Automatic repeat request (ARQ) is a method for error control in data transmission. When a packet error is detected by a receiver, a request is automatically sent to the transmitter to re-transmit the packet. This process is repeated until the packet is received without an error or the error continues beyond a predetermined number of re-transmissions. Transmission Control Protocol (TCP) is a conventional ARQ-style protocol that is used along with the Internet Protocol (IP) to transmit packets of information. While IP handles the actual delivery of the data, TCP is a connection-oriented, reliable transport protocol that keeps track of the individual packets that comprise a message and utilizes acknowledgement packets (ACKs) in an attempt to ensure that the packets properly arrive at their destination. After a packet of information is transmitted, a response in the form of an ACK is awaited from the receiver as a confirmation that the packet was received.

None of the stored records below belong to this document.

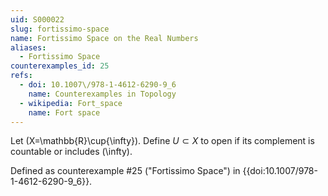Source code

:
 ```yaml
---
uid: S000022
slug: fortissimo-space
name: Fortissimo Space on the Real Numbers
aliases:
  - Fortissimo Space
counterexamples_id: 25
refs:
  - doi: 10.1007\/978-1-4612-6290-9_6
    name: Counterexamples in Topology
  - wikipedia: Fort_space
    name: Fort space
---
```


Let \(X=\mathbb{R}\cup\{\infty\}\).
Define $U \subset X$ to open if its complement is countable
or includes \(\infty\).

Defined as counterexample #25 ("Fortissimo Space")
in {{doi:10.1007\/978-1-4612-6290-9_6}}.

<!-- [[Proof of Topology]]
Let $\tau$ be the collection of all open sets $U \subset X$.

Since $X \setminus X =$ 0, which is countable, $X \in \tau$. Also since we know that $p \notin \emptyset$, thus $\emptyset \in \tau$. Showing that the first axiom of a topological space is met.\\

Now, let $\mathcal{A}$ be a subcollection of $\tau$, two cases arise. In the first case, we have no $A \in \mathcal{A}$ have a $p$. Thus, $p \notin \bigcup\limits_{A \in \mathcal{A}} A \in \tau.$ In the second case we have $p$ is in at least one $A$. Without loss of generality, let $p \in A_1$. So, $U = \bigcup\limits_{A \in \mathcal{A}} A$. Then, $X \setminus U \subset X \setminus A_1$. Since $p \in A_1$ and $A_1$ is uncountable, then $X \setminus A_1$ is countable, thus $U \in \tau$. This shows that the second axiom of a topological space is met.\\

Finally, let $\mathcal{A}$ be a subcollection, two cases arise. In the first case some $A \in \mathcal{A}$ does not have $p$ in it. Then, $p \notin \bigcap\limits_{A \in \mathcal{A}} A$. Thus $p \notin U$, $\in \tau$. In the second case $p \in A$ for all $A \in \mathcal{A}$. We know that $X \setminus A$ is finite for all $A \in \mathcal{A}$. So, $p \in (\,\bigcap\limits_{A \in \mathcal{A}} A$)\, Now consider (\,$\bigcap\limits_{A \in \mathcal{A}} A)\,^c = \bigcup\limits_{A \in \mathcal{A}} A^c$, by DeMorgan's. Thus, it is countable, because a union of a countable set is countable. Showing that the third axiom of a topological space is met. -->
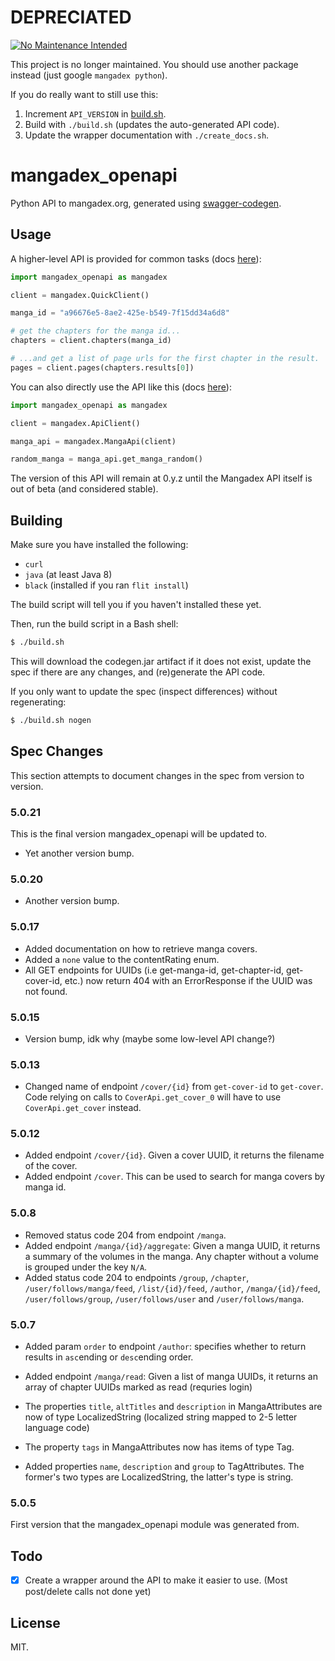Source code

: # DEPRECIATED

[![No Maintenance Intended](http://unmaintained.tech/badge.svg)](http://unmaintained.tech/)

This project is no longer maintained. You should use another package instead (just google `mangadex python`).

If you do really want to still use this:

1. Increment `API_VERSION` in [build.sh](./build.sh).
2. Build with `./build.sh` (updates the auto-generated API code).
3. Update the wrapper documentation with `./create_docs.sh`.

# mangadex_openapi

Python API to mangadex.org, generated using [swagger-codegen](https://github.com/swagger-api/swagger-codegen).

## Usage

A higher-level API is provided for common tasks (docs [here](API.md)):

```python
import mangadex_openapi as mangadex

client = mangadex.QuickClient()

manga_id = "a96676e5-8ae2-425e-b549-7f15dd34a6d8"

# get the chapters for the manga id...
chapters = client.chapters(manga_id)

# ...and get a list of page urls for the first chapter in the result.
pages = client.pages(chapters.results[0])
```

You can also directly use the API like this (docs [here](api_docs/README.md)):

```python
import mangadex_openapi as mangadex

client = mangadex.ApiClient()

manga_api = mangadex.MangaApi(client)

random_manga = manga_api.get_manga_random()
```

The version of this API will remain at 0.y.z until the Mangadex API itself is out of beta (and considered stable).

## Building

Make sure you have installed the following:

-  `curl`
-  `java` (at least Java 8)
-  `black` (installed if you ran `flit install`)

The build script will tell you if you haven't installed these yet.

Then, run the build script in a Bash shell:

```bash
$ ./build.sh
```

This will download the codegen.jar artifact if it does not exist, update the spec if there are any changes, and (re)generate the API code.

If you only want to update the spec (inspect differences) without regenerating:

```bash
$ ./build.sh nogen
```

## Spec Changes

This section attempts to document changes in the spec from version to version.

### 5.0.21

This is the final version mangadex_openapi will be updated to.

- Yet another version bump.

### 5.0.20

- Another version bump.

### 5.0.17

- Added documentation on how to retrieve manga covers.
- Added a `none` value to the contentRating enum.
- All GET endpoints for UUIDs (i.e get-manga-id, get-chapter-id, get-cover-id, etc.) now return 404 with an ErrorResponse if the UUID was not found.

### 5.0.15

- Version bump, idk why (maybe some low-level API change?)

### 5.0.13

- Changed name of endpoint `/cover/{id}` from `get-cover-id` to `get-cover`.
  Code relying on calls to `CoverApi.get_cover_0` will have to use `CoverApi.get_cover` instead.

### 5.0.12

- Added endpoint `/cover/{id}`.
  Given a cover UUID, it returns the filename of the cover.
- Added endpoint `/cover`.
  This can be used to search for manga covers by manga id.

### 5.0.8

- Removed status code 204 from endpoint `/manga`.
- Added endpoint `/manga/{id}/aggregate`:
  Given a manga UUID, it returns a summary of the volumes in the manga.
  Any chapter without a volume is grouped under the key `N/A`.
- Added status code 204 to endpoints
  `/group`,
  `/chapter`,
  `/user/follows/manga/feed`,
  `/list/{id}/feed`,
  `/author`,
  `/manga/{id}/feed`,
  `/user/follows/group`,
  `/user/follows/user` and
  `/user/follows/manga`.

### 5.0.7

- Added param `order` to endpoint `/author`:
  specifies whether to return results in `asc`ending or `desc`ending order.

- Added endpoint `/manga/read`:
  Given a list of manga UUIDs, it returns an array of chapter UUIDs marked as read (requries login)

- The properties `title`, `altTitles` and `description` in MangaAttributes are now of type LocalizedString
  (localized string mapped to 2-5 letter language code)

- The property `tags` in MangaAttributes now has items of type Tag.

- Added properties `name`, `description` and `group` to TagAttributes.
  The former's two types are LocalizedString, the latter's type is string.

### 5.0.5

First version that the mangadex_openapi module was generated from.

## Todo

-  [x] Create a wrapper around the API to make it easier to use. (Most post/delete calls not done yet)

## License

MIT.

Because of the delays in a communication system, it is usually not practical to send a single packet of data and wait for an ACK before sending more data. Thus, TCP employs a “window” functionality wherein a certain amount of datagrams or bytes of data can be transmitted without receiving any ACKs. Once the data limit is reached, no more data can be transmitted until ACKs are received. This window is the minimum of the congestion window (cwnd) and the advertised window (awnd) and represents the amount of unacknowledged data the sender transmits. The awnd is negotiated between the client and network at the initiation of a TCP session via a handshake operation, and is ultimately fixed at the client end, where the awnd is defined. The awnd effectively represents the amount of unacknowledged data in the system under steady state, error-free conditions. In typical operating conditions, particularly at the start of the TCP flow, the congestion window (cwnd) can limit the overall amount of unacknowledged data the sender transmits. The cwnd is increased every time an ACK is received, and is decreased every time a packet is lost, and therefore limits throughput in the face of loss.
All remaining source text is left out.